I’ve made some changes to Frank’s image model in the last few days:
I’ve incrementally improved the model. The new one has more parameters, and can “see” more text per image (up to 384 characters). May improve image quality.
I’ve added classifier-free guidance. This makes the images more likely to contain the text Frank wants to write, at the cost of potentially making them less varied.
You will see tags like “#guidance scale 2” start to appear on Frank posts with images. This tells you how much classifier-free guidance was used, where 0 means “none.”
I’m not sure what the “sweet spot” for this number is, so for now, I’m having Frank randomly pick from a range of different values.
[EDIT 9/6/22: I wrote this post in January 2022. I’ve made a number of improvements to this model since then. See the links above for details on what the latest version looks like.]
Last week, I released a new feature for @nostalgebraist-autoresponder that generates images. Earlier I promised a post explaining how the model works, so here it is.
I’ll try to make this post as accessible as I can, but it will be relatively technical.

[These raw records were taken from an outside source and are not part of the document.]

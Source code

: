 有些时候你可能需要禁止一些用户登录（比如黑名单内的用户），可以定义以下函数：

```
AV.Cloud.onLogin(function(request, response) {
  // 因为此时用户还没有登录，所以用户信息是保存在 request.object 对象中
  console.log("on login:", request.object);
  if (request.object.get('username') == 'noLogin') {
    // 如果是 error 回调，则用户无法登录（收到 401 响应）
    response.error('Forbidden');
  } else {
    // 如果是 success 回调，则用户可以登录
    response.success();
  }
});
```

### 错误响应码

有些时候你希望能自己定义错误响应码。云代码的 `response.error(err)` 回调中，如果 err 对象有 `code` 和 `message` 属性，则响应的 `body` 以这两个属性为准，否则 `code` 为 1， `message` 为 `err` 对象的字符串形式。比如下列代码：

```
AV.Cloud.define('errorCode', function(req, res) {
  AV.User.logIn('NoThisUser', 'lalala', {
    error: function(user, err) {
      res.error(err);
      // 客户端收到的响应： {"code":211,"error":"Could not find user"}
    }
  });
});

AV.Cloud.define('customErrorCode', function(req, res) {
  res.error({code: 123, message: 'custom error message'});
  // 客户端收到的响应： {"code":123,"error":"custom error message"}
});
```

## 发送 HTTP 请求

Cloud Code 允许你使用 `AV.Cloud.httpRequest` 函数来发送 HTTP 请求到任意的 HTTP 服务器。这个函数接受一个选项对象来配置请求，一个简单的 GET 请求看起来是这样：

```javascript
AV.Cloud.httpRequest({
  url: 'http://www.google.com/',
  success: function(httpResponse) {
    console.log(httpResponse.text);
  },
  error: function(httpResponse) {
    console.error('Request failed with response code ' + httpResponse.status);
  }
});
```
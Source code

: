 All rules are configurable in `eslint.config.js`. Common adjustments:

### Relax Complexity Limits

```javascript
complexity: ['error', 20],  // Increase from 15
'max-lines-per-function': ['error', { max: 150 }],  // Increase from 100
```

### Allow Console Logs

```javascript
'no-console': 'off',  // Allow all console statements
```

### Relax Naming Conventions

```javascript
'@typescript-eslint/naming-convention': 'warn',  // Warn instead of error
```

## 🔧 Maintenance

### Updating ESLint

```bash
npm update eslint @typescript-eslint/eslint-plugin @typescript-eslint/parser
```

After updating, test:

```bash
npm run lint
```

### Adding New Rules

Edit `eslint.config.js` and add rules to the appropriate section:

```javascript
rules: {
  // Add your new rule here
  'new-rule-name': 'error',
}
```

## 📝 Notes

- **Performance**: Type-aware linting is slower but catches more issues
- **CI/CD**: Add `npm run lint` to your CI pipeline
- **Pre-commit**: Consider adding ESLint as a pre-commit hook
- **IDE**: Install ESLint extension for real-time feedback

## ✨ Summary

Why so technical? The interesting thing (to me) about the new model is not that it makes cool pictures – lots of existing models/techniques can do that – it’s that it makes a newkind of picture which no other model can make, as far as I know. As I put it earlier:
As far as I know, the image generator I made for Frank is the first neural image generator anyone has made that can write arbitrary text into the image!! Let me know if you’ve seen another one somewhere.
The model is solving a hard machine learning problem, which I didn’t really believe could be solved until I saw it work. I had to “pull out all the stops” to do this one, building on a lot of prior work. Explaining all that context for readers with no ML background would take a very long post.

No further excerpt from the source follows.